● **Assignment**
Using the data below, count the lines that carry the string "under" and write only the count.

[Document images with source code]

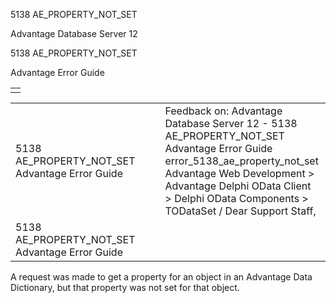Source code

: 5138 AE\_PROPERTY\_NOT\_SET




Advantage Database Server 12  

5138 AE\_PROPERTY\_NOT\_SET

Advantage Error Guide

|  |
| --- |
|  |

|  |  |  |  |  |
| --- | --- | --- | --- | --- |
| 5138 AE\_PROPERTY\_NOT\_SET  Advantage Error Guide |  |  | Feedback on: Advantage Database Server 12 - 5138 AE\_PROPERTY\_NOT\_SET Advantage Error Guide error\_5138\_ae\_property\_not\_set Advantage Web Development > Advantage Delphi OData Client > Delphi OData Components > TODataSet / Dear Support Staff, |  |
| 5138 AE\_PROPERTY\_NOT\_SET  Advantage Error Guide |  |  |  |  |

A request was made to get a property for an object in an Advantage Data Dictionary, but that property was not set for that object.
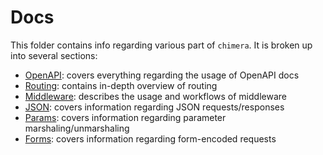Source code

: # Docs
This folder contains info regarding various part of `chimera`. It is broken up into several sections:
- [OpenAPI](openapi.md): covers everything regarding the usage of OpenAPI docs
- [Routing](routing.md): contains in-depth overview of routing
- [Middleware](middleware.md): describes the usage and workflows of middleware
- [JSON](json.md): covers information regarding JSON requests/responses 
- [Params](params.md): covers information regarding parameter marshaling/unmarshaling
- [Forms](form.md): covers information regarding form-encoded requests
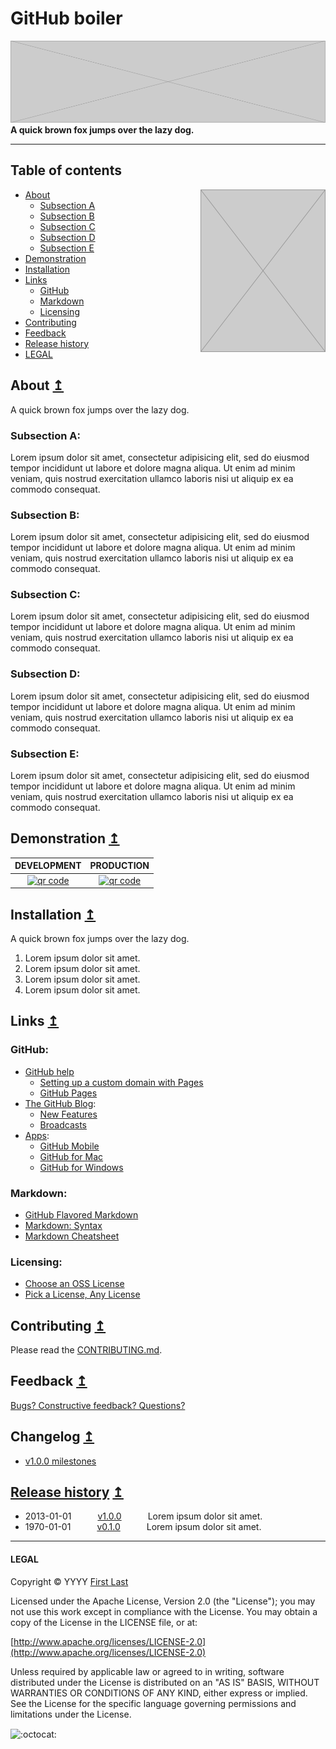 # GitHub boiler

[![ScreenShot](top.png)](#)
**A quick brown fox jumps over the lazy dog.**

---

## Table of contents

<img align="right" width="200" src="side.png">

- [About](#about)
	- [Subsection A](#subsection-a)
	- [Subsection B](#subsection-b)
	- [Subsection C](#subsection-c)
	- [Subsection D](#subsection-d)
	- [Subsection E](#subsection-e)
- [Demonstration](#demonstration)
- [Installation](#installation)
- [Links](#links)
	- [GitHub](#github)
	- [Markdown](#markdown)
	- [Licensing](#licensing)
- [Contributing](#contributing)
- [Feedback](#feedback)
- [Release history](#release-history)
- [LEGAL](#legal)

## About [&#8613;](#table-of-contents)

A quick brown fox jumps over the lazy dog.

### Subsection A:

Lorem ipsum dolor sit amet, consectetur adipisicing elit, sed do eiusmod tempor incididunt ut labore et dolore magna aliqua. Ut enim ad minim veniam, quis nostrud exercitation ullamco laboris nisi ut aliquip ex ea commodo consequat.

### Subsection B:

Lorem ipsum dolor sit amet, consectetur adipisicing elit, sed do eiusmod tempor incididunt ut labore et dolore magna aliqua. Ut enim ad minim veniam, quis nostrud exercitation ullamco laboris nisi ut aliquip ex ea commodo consequat.

### Subsection C:

Lorem ipsum dolor sit amet, consectetur adipisicing elit, sed do eiusmod tempor incididunt ut labore et dolore magna aliqua. Ut enim ad minim veniam, quis nostrud exercitation ullamco laboris nisi ut aliquip ex ea commodo consequat.

### Subsection D:

Lorem ipsum dolor sit amet, consectetur adipisicing elit, sed do eiusmod tempor incididunt ut labore et dolore magna aliqua. Ut enim ad minim veniam, quis nostrud exercitation ullamco laboris nisi ut aliquip ex ea commodo consequat.

### Subsection E:

Lorem ipsum dolor sit amet, consectetur adipisicing elit, sed do eiusmod tempor incididunt ut labore et dolore magna aliqua. Ut enim ad minim veniam, quis nostrud exercitation ullamco laboris nisi ut aliquip ex ea commodo consequat.

## Demonstration [&#8613;](#table-of-contents)

DEVELOPMENT | PRODUCTION
:-: | :-:
[![qr code](http://chart.apis.google.com/chart?cht=qr&chl=http://user.github.io/repo/&chs=240x240)](https://github.com/user/repo) | [![qr code](http://chart.apis.google.com/chart?cht=qr&chl=http://user.github.io/repo/&chs=240x240)](https://github.com/user/repo)

## Installation [&#8613;](#table-of-contents)

A quick brown fox jumps over the lazy dog.

1. Lorem ipsum dolor sit amet.
1. Lorem ipsum dolor sit amet.
1. Lorem ipsum dolor sit amet.
1. Lorem ipsum dolor sit amet.

## Links [&#8613;](#table-of-contents)

### GitHub:

* [GitHub help](https://help.github.com/)
	* [Setting up a custom domain with Pages](https://help.github.com/articles/setting-up-a-custom-domain-with-pages)
	* [GitHub Pages](https://help.github.com/categories/20/articles)
* [The GitHub Blog](https://github.com/blog/):
	* [New Features](https://github.com/blog/category/ship)
	* [Broadcasts](https://github.com/blog/broadcasts)
* [Apps](http://git-scm.com/downloads/guis):
	* [GitHub Mobile](http://mobile.github.com/)
	* [GitHub for Mac](http://mac.github.com/)
	* [GitHub for Windows](http://windows.github.com/)

### Markdown:

* [GitHub Flavored Markdown](http://github.github.com/github-flavored-markdown/)
* [Markdown: Syntax](http://daringfireball.net/projects/markdown/syntax)
* [Markdown Cheatsheet](https://github.com/adam-p/markdown-here/wiki/Markdown-Cheatsheet)

### Licensing:

* [Choose an OSS License](http://choosealicense.com/)
* [Pick a License, Any License](http://www.codinghorror.com/blog/2007/04/pick-a-license-any-license.html)

## Contributing [&#8613;](#table-of-contents)

Please read the [CONTRIBUTING.md](https://github.com/user/repo/blob/branch/CONTRIBUTING.md).

## Feedback [&#8613;](#table-of-contents)

[Bugs? Constructive feedback? Questions?](https://github.com/mhulse/gh-boiler/issues/new?title=Nymphs%20blitz%20quick%20vex%20dwarf%20jog!&body=A%20very%20bad%20quack%20might%20jinx%20zippy%20fowls%20...)

## Changelog [&#8613;](#table-of-contents)

* [v1.0.0 milestones](https://github.com/mhulse/gh-boiler/issues?direction=desc&milestone=1&page=1&sort=updated&state=open)

## [Release history](https://github.com/user/repo/releases) [&#8613;](#table-of-contents)

* 2013-01-01   [v1.0.0](https://github.com/user/repo/releases/tag/v1.0.0)   Lorem ipsum dolor sit amet.
* 1970-01-01   [v0.1.0](https://github.com/user/repo/releases/tag/v0.1.0)   Lorem ipsum dolor sit amet.

---

#### LEGAL

Copyright &copy; YYYY [First Last](#)

Licensed under the Apache License, Version 2.0 (the "License"); you may not use this work except in compliance with the License. You may obtain a copy of the License in the LICENSE file, or at:

[http://www.apache.org/licenses/LICENSE-2.0](http://www.apache.org/licenses/LICENSE-2.0)

Unless required by applicable law or agreed to in writing, software distributed under the License is distributed on an "AS IS" BASIS, WITHOUT WARRANTIES OR CONDITIONS OF ANY KIND, either express or implied. See the License for the specific language governing permissions and limitations under the License.

<img width="20" height="20" align="absmiddle" src="https://github.global.ssl.fastly.net/images/icons/emoji/octocat.png" alt=":octocat:" title=":octocat:" class="emoji">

● **Result**
2